On review aggregator Rotten Tomatoes, 100% of 12 critics gave the series a positive review with an average rating of 7.6/10. The website's critic consensus states, "Respectful and thorough in giving voice to the collateral damage of an entertainment empire that was only kid-friendly on the surface, Quiet on Set is a vital showbiz exposé." On Metacritic, the series holds a weighted average score of 77 out of 100 based on four critics, indicating a "generally favorable" show.

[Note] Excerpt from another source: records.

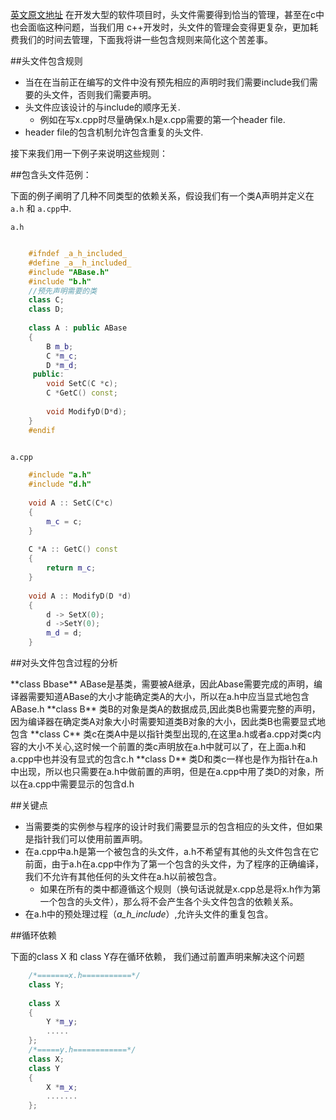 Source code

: [英文原文地址](http://www.eventhelix.com/RealtimeMantra/HeaderFileIncludePatterns.htm#.VcOFPPmqruB)
在开发大型的软件项目时，头文件需要得到恰当的管理，甚至在c中也会面临这种问题，当我们用
c++开发时，头文件的管理会变得更复杂，更加耗费我们的时间去管理，下面我将讲一些包含规则来简化这个苦差事。

##头文件包含规则

- 当在在当前正在编写的文件中没有预先相应的声明时我们需要include我们需要的头文件，否则我们需要声明。
- 头文件应该设计的与include的顺序无关.
   - 例如在写x.cpp时尽量确保x.h是x.cpp需要的第一个header file.
- header file的包含机制允许包含重复的头文件.

接下来我们用一下例子来说明这些规则：

##包含头文件范例：

下面的例子阐明了几种不同类型的依赖关系，假设我们有一个类A声明并定义在 `a.h` 和 `a.cpp`中.

`a.h`

```cpp

    #ifndef _a_h_included_
    #define _a__h_included_
    #include "ABase.h"
    #include "b.h"
    //预先声明需要的类
    class C;
    class D;
    
    class A : public ABase
    {
        B m_b;
        C *m_c;
        D *m_d;
     public:
        void SetC(C *c);
        C *GetC() const;
        
        void ModifyD(D*d);
    }
    #endif
    
```

`a.cpp`


```cpp
    #include "a.h"
    #include "d.h"
    
    void A :: SetC(C*c)
    {
        m_c = c;
    }
    
    C *A :: GetC() const
    {
        return m_c;
    }
    
    void A :: ModifyD(D *d)
    {
        d -> SetX(0);
        d ->SetY(0);
        m_d = d;
    }

```

##对头文件包含过程的分析

<talble class = "table table-bordered table-striped table-condensed">
    <tr>
        <td>**class Bbase**</td>
        <td> ABase是基类，需要被A继承，因此Abase需要完成的声明，编译器需要知道ABase的大小才能确定类A的大小，所以在a.h中应当显式地包含ABase.h</td>
    </tr>
    <tr>
        <td>**class B**</td>
        <td>类B的对象是类A的数据成员,因此类B也需要完整的声明，因为编译器在确定类A对象大小时需要知道类B对象的大小，因此类B也需要显式地包含</td>
    </tr>
    <tr>
        <td>**class C** </td>
        <td>类c在类A中是以指针类型出现的,在这里a.h或者a.cpp对类c内容的大小不关心,这时候一个前置的类c声明放在a.h中就可以了，在上面a.h和a.cpp中也并没有显式的包含c.h</td>
    </tr>
    <tr>
        <td>**class D**</td>
        <td>类D和类c一样也是作为指针在a.h中出现，所以也只需要在a.h中做前置的声明，但是在a.cpp中用了类D的对象，所以在a.cpp中需要显示的包含d.h</td>
    </tr>
</table>

##关键点

- 当需要类的实例参与程序的设计时我们需要显示的包含相应的头文件，但如果是指针我们可以使用前置声明。
- 在a.cpp中a.h是第一个被包含的头文件，a.h不希望有其他的头文件包含在它前面，由于a.h在a.cpp中作为了第一个包含的头文件，为了程序的正确编译，我们不允许有其他任何的头文件在a.h以前被包含。
    - 如果在所有的类中都遵循这个规则（换句话说就是x.cpp总是将x.h作为第一个包含的头文件），那么将不会产生各个头文件包含的依赖关系。
- 在a.h中的预处理过程（_a_h_include_）,允许头文件的重复包含。

##循环依赖

下面的class X 和 class Y存在循环依赖， 我们通过前置声明来解决这个问题

```cpp
    /*=======x.h===========*/
    class Y;
    
    class X
    {
        Y *m_y;
        .....
    };
    /*=====y.h============*/
    class X;
    class Y
    {
        X *m_x;
        .......
    };
```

Richard Roeper from the Chicago Sun-Times positively reviewed the series, giving it three out of four stars. He wrote that the documentary expanded on a report by Business Insider and described the documentary as a "journalistically solid, straightforward and at times heartbreaking expose."
Eric Deggans from NPR praised the individuals on the show for speaking out while also hoping that documentaries like Quiet on Set could "change popular attitudes about how child actors are treated in the same way that other works have changed ideas about sexual assault, harassment and codes of conduct in the workplaces which fuel Hollywood's dream factory".

Nick Schager, entertainment critic for The Daily Beast, positively reviewed the series, writing that it "resonates as a continuation of a tale as old as Hollywood itself, and yet another warning to moms and dads that they should think twice before agreeing to help their juvenile offspring chase A-list glory". Jack Seale of The Guardian rated the series four out of five stars, writing "Anything that makes [child sexual abuse] less likely to happen again is invaluable. Quiet on Set has, commendably, played its part."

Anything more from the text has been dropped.